DIRECTIONS FOR THIS TASK
Return the lines below that contain the word "partial".

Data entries
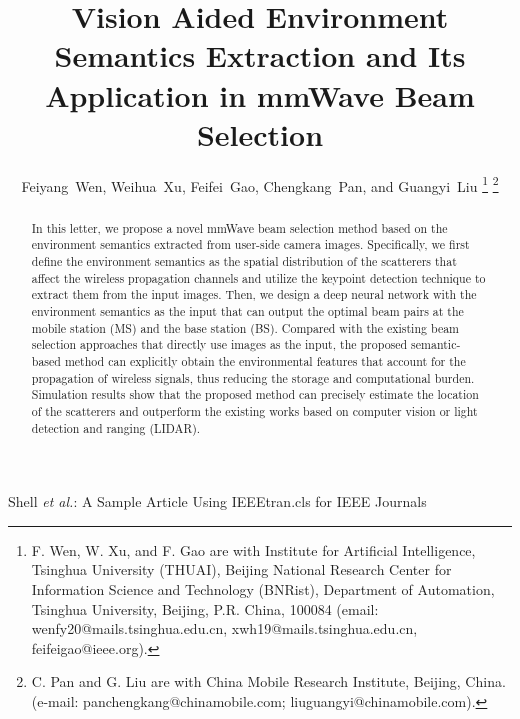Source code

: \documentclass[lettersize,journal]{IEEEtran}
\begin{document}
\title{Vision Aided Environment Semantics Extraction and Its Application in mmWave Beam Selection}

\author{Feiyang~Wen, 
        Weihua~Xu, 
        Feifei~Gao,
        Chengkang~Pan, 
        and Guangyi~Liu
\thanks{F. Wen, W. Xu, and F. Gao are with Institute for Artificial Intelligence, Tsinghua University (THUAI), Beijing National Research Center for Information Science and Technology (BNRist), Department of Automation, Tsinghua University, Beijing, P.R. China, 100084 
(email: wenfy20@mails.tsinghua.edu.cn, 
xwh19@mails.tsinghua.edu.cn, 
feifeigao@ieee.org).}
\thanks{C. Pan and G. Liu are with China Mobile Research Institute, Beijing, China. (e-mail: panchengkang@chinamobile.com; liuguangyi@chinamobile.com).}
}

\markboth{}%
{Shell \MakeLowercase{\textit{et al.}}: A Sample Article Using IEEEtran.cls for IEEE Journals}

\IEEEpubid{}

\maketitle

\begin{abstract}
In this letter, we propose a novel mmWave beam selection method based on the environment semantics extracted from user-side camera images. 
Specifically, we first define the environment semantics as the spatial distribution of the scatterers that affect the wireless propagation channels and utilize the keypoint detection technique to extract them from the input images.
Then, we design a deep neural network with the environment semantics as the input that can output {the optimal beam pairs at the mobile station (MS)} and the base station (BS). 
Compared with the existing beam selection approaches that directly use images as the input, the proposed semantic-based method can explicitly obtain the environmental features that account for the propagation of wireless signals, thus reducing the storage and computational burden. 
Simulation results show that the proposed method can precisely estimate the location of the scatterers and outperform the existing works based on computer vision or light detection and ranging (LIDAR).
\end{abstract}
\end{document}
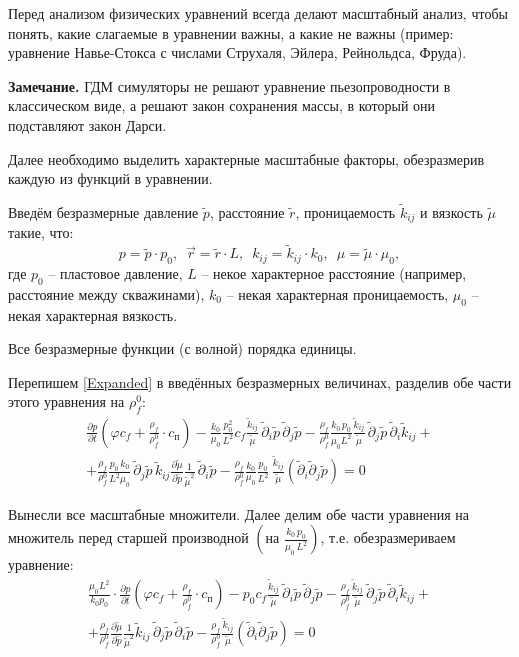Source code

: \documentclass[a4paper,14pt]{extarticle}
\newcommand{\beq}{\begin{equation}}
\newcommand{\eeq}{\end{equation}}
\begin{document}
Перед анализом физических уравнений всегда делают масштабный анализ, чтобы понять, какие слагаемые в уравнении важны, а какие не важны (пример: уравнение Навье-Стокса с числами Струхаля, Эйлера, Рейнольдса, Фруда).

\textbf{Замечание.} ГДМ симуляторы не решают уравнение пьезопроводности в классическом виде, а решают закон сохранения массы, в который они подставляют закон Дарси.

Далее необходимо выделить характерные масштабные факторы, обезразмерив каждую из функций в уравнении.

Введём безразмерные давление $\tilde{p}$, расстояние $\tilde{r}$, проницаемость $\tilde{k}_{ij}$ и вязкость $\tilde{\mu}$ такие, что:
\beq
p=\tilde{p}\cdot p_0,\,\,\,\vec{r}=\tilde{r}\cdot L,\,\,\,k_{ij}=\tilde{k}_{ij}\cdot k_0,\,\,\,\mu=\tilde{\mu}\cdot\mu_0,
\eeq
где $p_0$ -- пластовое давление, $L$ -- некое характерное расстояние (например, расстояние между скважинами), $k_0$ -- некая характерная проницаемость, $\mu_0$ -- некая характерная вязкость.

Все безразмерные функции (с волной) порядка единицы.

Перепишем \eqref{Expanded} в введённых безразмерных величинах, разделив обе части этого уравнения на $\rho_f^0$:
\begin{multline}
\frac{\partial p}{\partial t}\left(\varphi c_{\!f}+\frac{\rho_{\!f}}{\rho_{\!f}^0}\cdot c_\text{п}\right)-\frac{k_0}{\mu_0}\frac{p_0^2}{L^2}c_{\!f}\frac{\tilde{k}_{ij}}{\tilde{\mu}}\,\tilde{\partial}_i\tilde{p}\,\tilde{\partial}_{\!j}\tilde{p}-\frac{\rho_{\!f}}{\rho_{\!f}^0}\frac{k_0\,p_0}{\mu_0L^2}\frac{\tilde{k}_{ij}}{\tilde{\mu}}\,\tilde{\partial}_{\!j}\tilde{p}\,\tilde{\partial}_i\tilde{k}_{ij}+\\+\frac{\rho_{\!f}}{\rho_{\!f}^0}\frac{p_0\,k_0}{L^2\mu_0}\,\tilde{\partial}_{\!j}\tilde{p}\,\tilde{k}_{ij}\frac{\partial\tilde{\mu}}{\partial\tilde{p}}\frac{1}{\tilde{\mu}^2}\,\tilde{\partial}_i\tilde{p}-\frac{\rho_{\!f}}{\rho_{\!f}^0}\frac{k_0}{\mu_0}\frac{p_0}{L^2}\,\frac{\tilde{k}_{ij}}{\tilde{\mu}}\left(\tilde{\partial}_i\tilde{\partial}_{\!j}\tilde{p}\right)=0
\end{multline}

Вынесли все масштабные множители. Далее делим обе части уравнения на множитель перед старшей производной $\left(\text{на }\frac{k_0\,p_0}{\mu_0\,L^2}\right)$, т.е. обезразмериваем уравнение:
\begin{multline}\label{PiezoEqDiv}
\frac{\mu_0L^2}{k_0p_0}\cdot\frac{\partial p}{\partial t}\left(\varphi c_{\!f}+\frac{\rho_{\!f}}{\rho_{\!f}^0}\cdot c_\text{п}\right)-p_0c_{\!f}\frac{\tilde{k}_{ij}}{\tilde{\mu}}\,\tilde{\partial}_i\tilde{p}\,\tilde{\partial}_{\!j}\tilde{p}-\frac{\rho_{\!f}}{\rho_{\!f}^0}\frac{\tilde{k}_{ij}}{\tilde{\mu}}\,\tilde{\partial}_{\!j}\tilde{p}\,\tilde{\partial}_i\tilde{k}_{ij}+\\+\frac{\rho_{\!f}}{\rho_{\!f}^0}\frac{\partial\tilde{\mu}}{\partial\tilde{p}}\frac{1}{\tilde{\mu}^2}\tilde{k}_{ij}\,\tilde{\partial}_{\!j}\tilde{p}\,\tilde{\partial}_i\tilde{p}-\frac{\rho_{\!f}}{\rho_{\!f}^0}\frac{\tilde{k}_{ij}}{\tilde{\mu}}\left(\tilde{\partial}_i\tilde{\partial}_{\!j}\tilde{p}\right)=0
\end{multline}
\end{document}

ANSWER BOX
\frac{\partial p}{\partial t}\left(\varphi c_{\!f}+\frac{\rho_{\!f}}{\rho_{\!f}^0}\cdot c_\text{п}\right)-\frac{k_0}{\mu_0}\frac{p_0^2}{L^2}c_{\!f}\frac{\tilde{k}_{ij}}{\tilde{\mu}}\,\tilde{\partial}_i\tilde{p}\,\tilde{\partial}_{\!j}\tilde{p}-\frac{\rho_{\!f}}{\rho_{\!f}^0}\frac{k_0\,p_0}{\mu_0L^2}\frac{\tilde{k}_{ij}}{\tilde{\mu}}\,\tilde{\partial}_{\!j}\tilde{p}\,\tilde{\partial}_i\tilde{k}_{ij}+\\+\frac{\rho_{\!f}}{\rho_{\!f}^0}\frac{p_0\,k_0}{L^2\mu_0}\,\tilde{\partial}_{\!j}\tilde{p}\,\tilde{k}_{ij}\frac{\partial\tilde{\mu}}{\partial\tilde{p}}\frac{1}{\tilde{\mu}^2}\,\tilde{\partial}_i\tilde{p}-\frac{\rho_{\!f}}{\rho_{\!f}^0}\frac{k_0}{\mu_0}\frac{p_0}{L^2}\,\frac{\tilde{k}_{ij}}{\tilde{\mu}}\left(\tilde{\partial}_i\tilde{\partial}_{\!j}\tilde{p}\right)=0
\frac{\mu_0L^2}{k_0p_0}\cdot\frac{\partial p}{\partial t}\left(\varphi c_{\!f}+\frac{\rho_{\!f}}{\rho_{\!f}^0}\cdot c_\text{п}\right)-p_0c_{\!f}\frac{\tilde{k}_{ij}}{\tilde{\mu}}\,\tilde{\partial}_i\tilde{p}\,\tilde{\partial}_{\!j}\tilde{p}-\frac{\rho_{\!f}}{\rho_{\!f}^0}\frac{\tilde{k}_{ij}}{\tilde{\mu}}\,\tilde{\partial}_{\!j}\tilde{p}\,\tilde{\partial}_i\tilde{k}_{ij}+\\+\frac{\rho_{\!f}}{\rho_{\!f}^0}\frac{\partial\tilde{\mu}}{\partial\tilde{p}}\frac{1}{\tilde{\mu}^2}\tilde{k}_{ij}\,\tilde{\partial}_{\!j}\tilde{p}\,\tilde{\partial}_i\tilde{p}-\frac{\rho_{\!f}}{\rho_{\!f}^0}\frac{\tilde{k}_{ij}}{\tilde{\mu}}\left(\tilde{\partial}_i\tilde{\partial}_{\!j}\tilde{p}\right)=0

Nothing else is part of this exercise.